*Work to be completed:*
From the entries that follow, reproduce exactly and only the lines from the line with "3.5.2 / 2014-04-24" to the line with "leading ./ #1802 @kapouer", endpoints included.
>>>
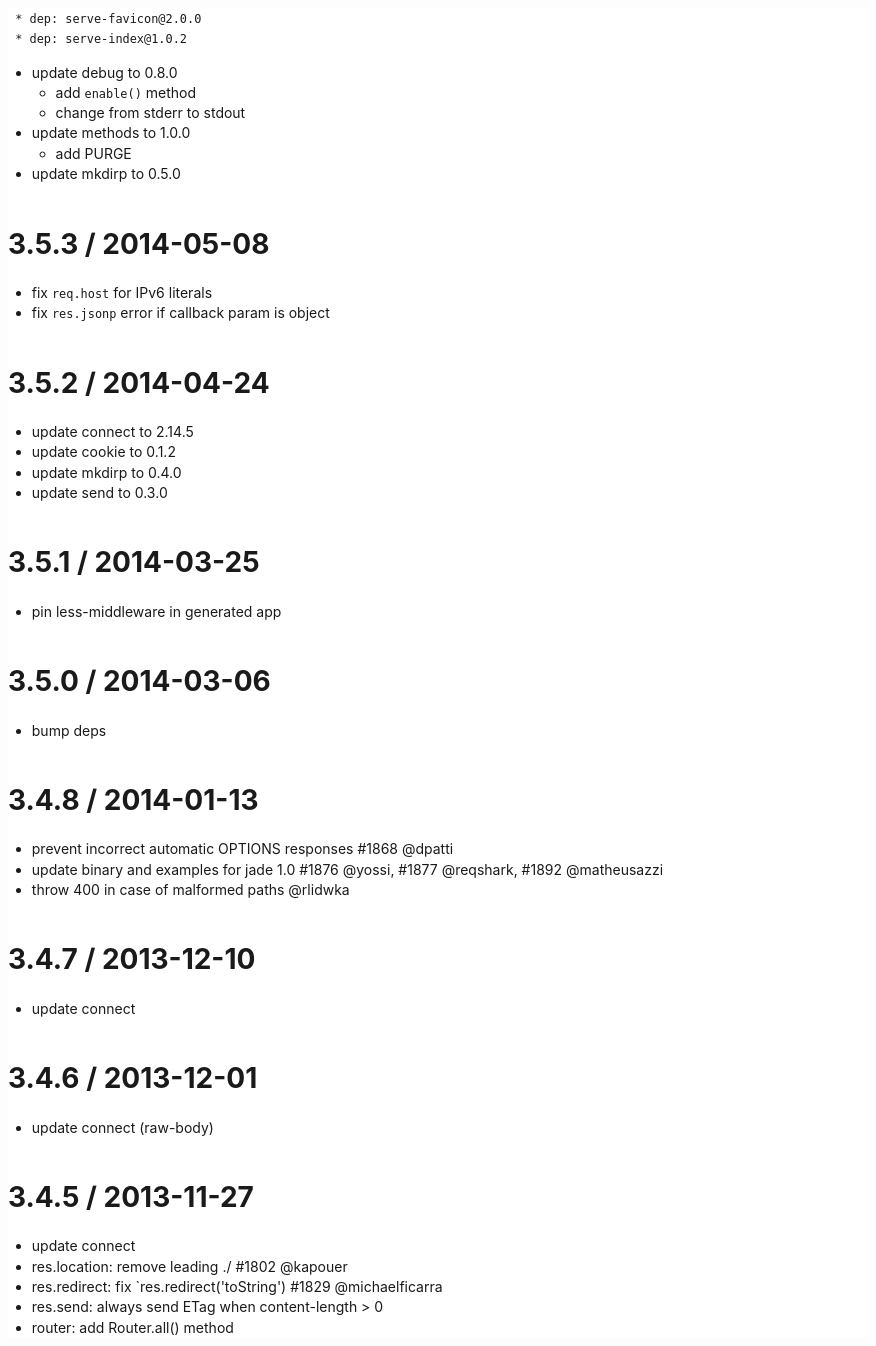 	 * dep: serve-favicon@2.0.0
	 * dep: serve-index@1.0.2
 * update debug to 0.8.0
	 * add `enable()` method
	 * change from stderr to stdout
 * update methods to 1.0.0
	 - add PURGE
 * update mkdirp to 0.5.0

3.5.3 / 2014-05-08
==================

 * fix `req.host` for IPv6 literals
 * fix `res.jsonp` error if callback param is object

3.5.2 / 2014-04-24
==================

 * update connect to 2.14.5
 * update cookie to 0.1.2
 * update mkdirp to 0.4.0
 * update send to 0.3.0

3.5.1 / 2014-03-25
==================

 * pin less-middleware in generated app

3.5.0 / 2014-03-06
==================

 * bump deps

3.4.8 / 2014-01-13
==================

 * prevent incorrect automatic OPTIONS responses #1868 @dpatti
 * update binary and examples for jade 1.0 #1876 @yossi, #1877 @reqshark, #1892 @matheusazzi
 * throw 400 in case of malformed paths @rlidwka

3.4.7 / 2013-12-10
==================

 * update connect

3.4.6 / 2013-12-01
==================

 * update connect (raw-body)

3.4.5 / 2013-11-27
==================

 * update connect
 * res.location: remove leading ./ #1802 @kapouer
 * res.redirect: fix `res.redirect('toString') #1829 @michaelficarra
 * res.send: always send ETag when content-length > 0
 * router: add Router.all() method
<<<
*Expected answer:*
3.5.2 / 2014-04-24
==================

 * update connect to 2.14.5
 * update cookie to 0.1.2
 * update mkdirp to 0.4.0
 * update send to 0.3.0

3.5.1 / 2014-03-25
==================

 * pin less-middleware in generated app

3.5.0 / 2014-03-06
==================

 * bump deps

3.4.8 / 2014-01-13
==================

 * prevent incorrect automatic OPTIONS responses #1868 @dpatti
 * update binary and examples for jade 1.0 #1876 @yossi, #1877 @reqshark, #1892 @matheusazzi
 * throw 400 in case of malformed paths @rlidwka

3.4.7 / 2013-12-10
==================

 * update connect

3.4.6 / 2013-12-01
==================

 * update connect (raw-body)

3.4.5 / 2013-11-27
==================

 * update connect
 * res.location: remove leading ./ #1802 @kapouer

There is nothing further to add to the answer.